Quando estava bem emparelhado com o Range Rover, Pettikin fez uma volta de noventa graus para vê-lo de frente — levantando uma nuvem de neve — por tempo suficiente para reconhecer Erikki, depois fez outra volta de noventa graus para subir.
— É ele mesmo. Você viu os buracos de balas no pára-brisa? — perguntou, chocado. — Pegue a metralhadora aí atrás. Vou firmar o aparelho e depois vamos pegá-lo. Depressa, quero mantê-los atordoados.

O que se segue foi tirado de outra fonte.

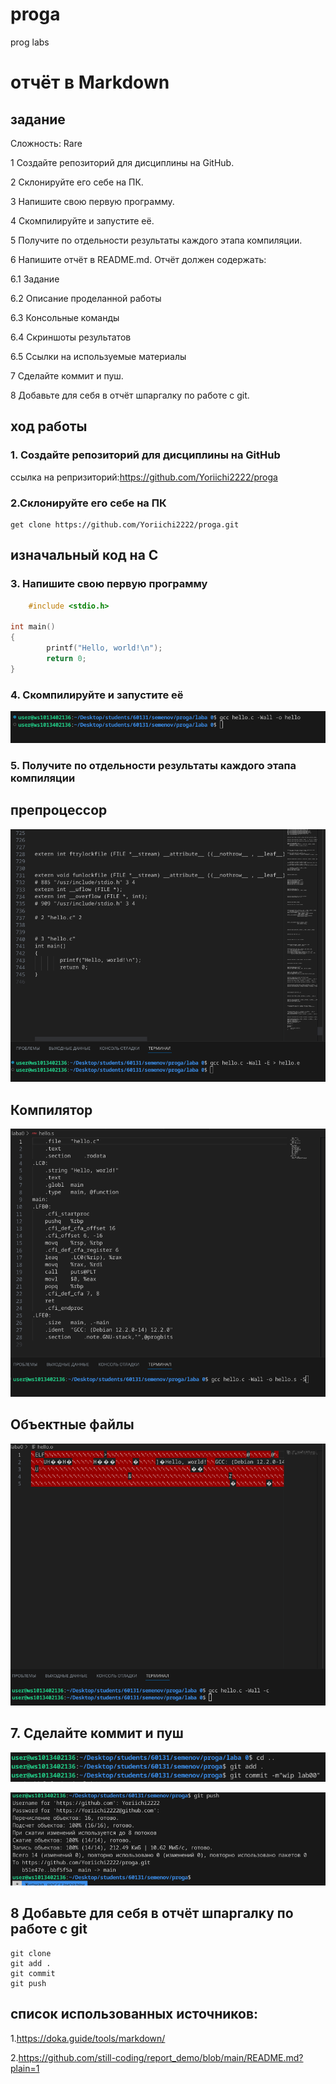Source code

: # proga
prog labs
# отчёт в Markdown
## задание
Сложность:
    Rare

1 Создайте репозиторий для дисциплины на GitHub.

2 Склонируйте его себе на ПК.

3 Напишите свою первую программу.

4 Скомпилируйте и запустите её.

5 Получите по отдельности результаты каждого этапа компиляции.

6 Напишите отчёт в README.md. Отчёт должен содержать:

6.1 Задание

6.2 Описание проделанной работы

6.3 Консольные команды

6.4 Скриншоты результатов

6.5 Ссылки на используемые материалы

7 Сделайте коммит и пуш.

8 Добавьте для себя в отчёт шпаргалку по работе с git.

## ход работы
### 1. Создайте репозиторий для дисциплины на GitHub
ссылка на репризиторий:https://github.com/Yoriichi2222/proga
### 2.Склонируйте его себе на ПК 
```shell
get clone https://github.com/Yoriichi2222/proga.git
```

## изначальный код на С
### 3. Напишите свою первую программу
```c
    #include <stdio.h>

int main()
{
        printf("Hello, world!\n");
        return 0;
}
```
### 4. Скомпилируйте и запустите её
![Alt text ](image-2.png)

### 5. Получите по отдельности результаты каждого этапа компиляции
## препроцессор
![Alt text](image-1.png)


## Компилятор
![Alt text](image-3.png)
## Объектные файлы 
![Alt text](image-5.png)
## 7. Сделайте коммит и пуш
![Alt text](image-4.png)

![Alt text](image-6.png)
 ## 8 Добавьте для себя в отчёт шпаргалку по работе с git
 ```shell
 git clone
 git add .
 git commit
 git push
 ```
 ## список использованных источников:
1.https://doka.guide/tools/markdown/

2.https://github.com/still-coding/report_demo/blob/main/README.md?plain=1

Imediatamente, Rakoczy abriu o cinto de segurança, esticou a mão pela janela de comunicação mas não conseguiu apanhar a arma que estava no chão. Com grande dificuldade, ele se virou no assento e engatinhou pela abertura, tentando alcançá-la, e Pettikin viu que o homem estava nas suas mãos. Seria tão fácil abrir a porta e empurrá-lo para fora. Tão fácil. Mas impossível.
— Ande logo! — Gritou e ajudou-o a voltar ao assento. — Coloque o cinto.
Rakoczy obedeceu, tentando recuperar o fôlego, abençoando o fato de Pettikin ser amigo do finlandês, sabendo que se suas posições estivessem invertidas ele não hesitaria em abrir a porta.
— Estou pronto — disse levantando a metralhadora, estarrecido com a burrice de Pettikin. Os ingleses são tão burros que os filhos da mãe merecem perder. — O que...
— Aqui vamos nós! — Pettikin acelerou o aparelho, fazendo a curva e mergulhando. Ainda havia alguns homens armados perto da caminhonete, com as armas apontadas para eles. — Vou amaciá-los e quando eu disser 'fogo' dê uma rajada por cima da cabeça deles!
O Range Rover se aproximou rapidamente, hesitou e depois rodopiou como um bêbado — não havia nenhuma árvore perto — tornou a hesitar e partiu em direção ao helicóptero que dançava em volta deles. Pettikin freou subitamente, a uns vinte metros de distância, a trinta metros do chão.
— Fogo! — ordenou.
Imediatamente, Rakoczy lançou uma rajada de balas pela janela, mirando não acima das cabeças, mas bem no meio de um grupo de homens e mulheres que estavam agachados atrás da caminhonete de Erikki, fora da linha de visão de Pettikin, matando ou ferindo alguns deles. Todos os que estavam perto fugiram em pânico — os gritos dos feridos se misturando ao ronco dos motores.
Motoristas e passageiros saltaram dos carros e caminhões e foram engatinhando pela neve como podiam. Mais uma rajada e mais pânico, agora todo mundo corria para se proteger, e o tráfego estava todo parado. Na estrada, alguns rapazes saíram de trás de um caminhão carregando rifles. Rakoczy atirou neles e nos que estavam perto.
— Faça 360 graus — gritou.
Imediatamente, o helicóptero fez uma piraeta, mas não havia ninguém perto. Pettikin viu quatro corpos na neve.
— Eu disse sobre as cabeças, pelo amor de Deus! — gritou, mas nesse momento a porta do Range Rover se abriu e Erikki saltou, com a faca numa das mãos. Por um momento ficou sozinho, depois uma mulher coberta com o chador apareceu do lado dele. Na mesma hora Pettikin pousou o aparelho mantendo-o quase no ar.
— Venham! — Gritou, acenando para eles. Começaram a correr, com Erikki quase carregando Azadeh, a quem Pettikin ainda não reconhecera.